Die schnellste Frau Europas

Mit 513 Kilometern pro Stunde hat Jndia Erbacher aus Dornach 2019 den Europarekord im Drag- Racing aufgestellt. Ihr nächstes Ziel: in den USA Vollgas geben.

Nitromethan im Blut: Das Talent fürs Drag-Racing hat Jndia Erbacher von ihrem Vater geerbt. Foto: ZVG / Jürg Streun

Nitromethan im Blut: Das Talent fürs Drag-Racing hat Jndia Erbacher von ihrem Vater geerbt. Foto: ZVG / Jürg Streun

Drag Races sind Beschleunigungsrennen, bei denen zwei Autos in einem Rennen über eine Strecke von 1000 Fuss gegeneinander antreten. Wer mit seinem «Dragster», wie die Autos in der Szene heissen, schneller über die Ziellinie fährt, gewinnt das Rennen. So simpel sich das für Laien anhören mag: Für diese wenigen Rennsekunden betreiben Jndia Erbacher und ihr Team einen enormen Aufwand.
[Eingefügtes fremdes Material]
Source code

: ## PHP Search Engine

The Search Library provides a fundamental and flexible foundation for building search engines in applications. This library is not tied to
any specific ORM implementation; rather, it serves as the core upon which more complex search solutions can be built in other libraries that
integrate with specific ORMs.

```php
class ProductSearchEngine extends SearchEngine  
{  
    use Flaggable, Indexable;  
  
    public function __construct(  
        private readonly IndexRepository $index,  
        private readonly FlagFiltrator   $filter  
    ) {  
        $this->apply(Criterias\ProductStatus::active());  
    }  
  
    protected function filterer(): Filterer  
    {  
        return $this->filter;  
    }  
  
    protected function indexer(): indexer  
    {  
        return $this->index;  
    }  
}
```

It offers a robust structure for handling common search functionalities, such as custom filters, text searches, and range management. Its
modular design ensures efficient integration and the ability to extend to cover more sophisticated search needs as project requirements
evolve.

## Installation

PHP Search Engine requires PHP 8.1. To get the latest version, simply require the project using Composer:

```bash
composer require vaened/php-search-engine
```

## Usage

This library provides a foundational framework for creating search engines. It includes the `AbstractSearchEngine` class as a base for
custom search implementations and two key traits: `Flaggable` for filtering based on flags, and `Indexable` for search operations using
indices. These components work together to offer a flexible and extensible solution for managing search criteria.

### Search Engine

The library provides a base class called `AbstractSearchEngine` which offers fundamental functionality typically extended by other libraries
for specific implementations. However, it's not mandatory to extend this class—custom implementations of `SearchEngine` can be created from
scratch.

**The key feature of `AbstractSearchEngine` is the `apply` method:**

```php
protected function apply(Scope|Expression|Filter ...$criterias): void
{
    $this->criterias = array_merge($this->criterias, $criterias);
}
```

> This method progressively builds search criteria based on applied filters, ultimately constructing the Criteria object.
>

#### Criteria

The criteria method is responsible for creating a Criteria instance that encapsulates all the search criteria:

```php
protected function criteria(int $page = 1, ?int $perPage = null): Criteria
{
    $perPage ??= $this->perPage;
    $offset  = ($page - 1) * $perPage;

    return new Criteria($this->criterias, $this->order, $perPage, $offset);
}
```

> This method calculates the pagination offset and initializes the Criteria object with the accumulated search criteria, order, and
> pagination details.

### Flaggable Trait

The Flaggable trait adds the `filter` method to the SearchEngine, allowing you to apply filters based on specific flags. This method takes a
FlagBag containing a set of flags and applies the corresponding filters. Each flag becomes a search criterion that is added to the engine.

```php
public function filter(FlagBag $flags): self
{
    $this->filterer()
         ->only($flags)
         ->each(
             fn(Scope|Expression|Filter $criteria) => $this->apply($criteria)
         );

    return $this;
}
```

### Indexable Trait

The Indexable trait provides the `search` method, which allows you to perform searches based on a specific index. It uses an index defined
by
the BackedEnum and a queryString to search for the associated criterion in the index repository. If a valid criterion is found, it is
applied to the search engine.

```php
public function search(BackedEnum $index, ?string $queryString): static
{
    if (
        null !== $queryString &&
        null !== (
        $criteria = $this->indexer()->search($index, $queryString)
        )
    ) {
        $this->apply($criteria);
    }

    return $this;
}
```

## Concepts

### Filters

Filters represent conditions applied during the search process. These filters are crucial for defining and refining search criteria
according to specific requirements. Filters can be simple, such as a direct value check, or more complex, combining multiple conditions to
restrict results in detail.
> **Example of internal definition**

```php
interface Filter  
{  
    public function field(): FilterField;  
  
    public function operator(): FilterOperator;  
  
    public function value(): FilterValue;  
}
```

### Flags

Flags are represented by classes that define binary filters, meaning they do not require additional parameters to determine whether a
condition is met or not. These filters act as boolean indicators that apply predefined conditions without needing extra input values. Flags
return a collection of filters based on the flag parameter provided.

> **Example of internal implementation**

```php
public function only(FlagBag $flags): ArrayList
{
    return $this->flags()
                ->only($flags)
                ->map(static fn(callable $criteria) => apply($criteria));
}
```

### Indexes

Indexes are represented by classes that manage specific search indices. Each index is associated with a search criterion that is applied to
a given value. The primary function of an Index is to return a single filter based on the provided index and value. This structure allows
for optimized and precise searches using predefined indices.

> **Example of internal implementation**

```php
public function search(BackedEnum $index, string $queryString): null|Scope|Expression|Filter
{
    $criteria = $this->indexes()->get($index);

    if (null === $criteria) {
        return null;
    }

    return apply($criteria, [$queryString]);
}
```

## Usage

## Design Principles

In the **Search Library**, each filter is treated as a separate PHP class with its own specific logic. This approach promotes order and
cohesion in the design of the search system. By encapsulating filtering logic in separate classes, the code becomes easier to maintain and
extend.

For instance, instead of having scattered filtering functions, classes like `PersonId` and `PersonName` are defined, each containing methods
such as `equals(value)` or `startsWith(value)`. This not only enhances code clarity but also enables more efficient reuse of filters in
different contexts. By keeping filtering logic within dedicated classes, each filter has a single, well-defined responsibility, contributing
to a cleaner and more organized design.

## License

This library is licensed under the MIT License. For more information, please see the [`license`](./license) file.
Eine 15-köpfige Mecha­nikercrew schraubt an fünf Rennwochenenden pro Jahr ununterbrochen an ­diesem fahrenden Monster, um es noch schneller zu machen. Unglaubliche 10800 Pferdestärken bringen das 9,5 Meter lange Gefährt in 0,6 Sekunden von null auf hundert Kilometer pro Stunde, angetrieben von Nitromethan – einem flüssigen Sprengstoff, der auch für Raketentreibstoffe verwendet wird. Das kann auch gefährlich werden, doch Rennfahrerin Jndia Erbacher winkt ab: «Explosionen sind für uns normal. «Dann nimmt es uns halt mal den Motor, schlimm ist das nicht – aber teuer wird es.»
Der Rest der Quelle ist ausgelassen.